▶ **Stored records**
== Segment start ==

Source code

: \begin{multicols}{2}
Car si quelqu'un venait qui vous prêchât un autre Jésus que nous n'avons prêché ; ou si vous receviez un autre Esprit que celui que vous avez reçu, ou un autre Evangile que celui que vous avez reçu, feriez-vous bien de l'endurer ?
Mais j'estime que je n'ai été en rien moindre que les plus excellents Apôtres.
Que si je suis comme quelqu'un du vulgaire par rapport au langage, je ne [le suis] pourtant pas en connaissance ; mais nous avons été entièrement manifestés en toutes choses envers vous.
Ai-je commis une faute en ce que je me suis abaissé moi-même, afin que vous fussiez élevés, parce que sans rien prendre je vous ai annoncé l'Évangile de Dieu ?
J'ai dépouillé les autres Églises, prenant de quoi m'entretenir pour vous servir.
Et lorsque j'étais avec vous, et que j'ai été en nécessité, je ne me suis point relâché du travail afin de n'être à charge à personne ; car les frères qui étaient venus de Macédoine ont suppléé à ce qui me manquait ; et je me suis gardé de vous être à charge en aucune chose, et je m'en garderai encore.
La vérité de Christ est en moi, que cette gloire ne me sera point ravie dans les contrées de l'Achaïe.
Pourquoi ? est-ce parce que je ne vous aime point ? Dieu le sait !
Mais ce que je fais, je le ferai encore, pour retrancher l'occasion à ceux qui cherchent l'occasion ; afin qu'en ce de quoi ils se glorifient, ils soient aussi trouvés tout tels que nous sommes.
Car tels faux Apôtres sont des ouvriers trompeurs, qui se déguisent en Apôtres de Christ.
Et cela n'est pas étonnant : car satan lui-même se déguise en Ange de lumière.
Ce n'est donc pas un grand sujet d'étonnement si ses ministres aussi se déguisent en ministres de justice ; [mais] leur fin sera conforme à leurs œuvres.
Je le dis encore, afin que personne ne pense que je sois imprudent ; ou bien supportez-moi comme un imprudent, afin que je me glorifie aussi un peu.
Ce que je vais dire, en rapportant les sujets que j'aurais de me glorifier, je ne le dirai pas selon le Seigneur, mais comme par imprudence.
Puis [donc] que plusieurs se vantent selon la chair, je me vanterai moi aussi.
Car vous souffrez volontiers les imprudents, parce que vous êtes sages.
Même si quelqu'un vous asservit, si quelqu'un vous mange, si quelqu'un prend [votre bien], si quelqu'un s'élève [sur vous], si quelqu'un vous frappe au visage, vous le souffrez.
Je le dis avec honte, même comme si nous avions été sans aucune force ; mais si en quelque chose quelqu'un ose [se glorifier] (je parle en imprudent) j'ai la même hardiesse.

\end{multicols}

== Segment end ==

▶ **Work item**
If a line in the records includes the string "selon", copy it.

▶ **Exercise answer**
Ce que je vais dire, en rapportant les sujets que j'aurais de me glorifier, je ne le dirai pas selon le Seigneur, mais comme par imprudence.
Puis [donc] que plusieurs se vantent selon la chair, je me vanterai moi aussi.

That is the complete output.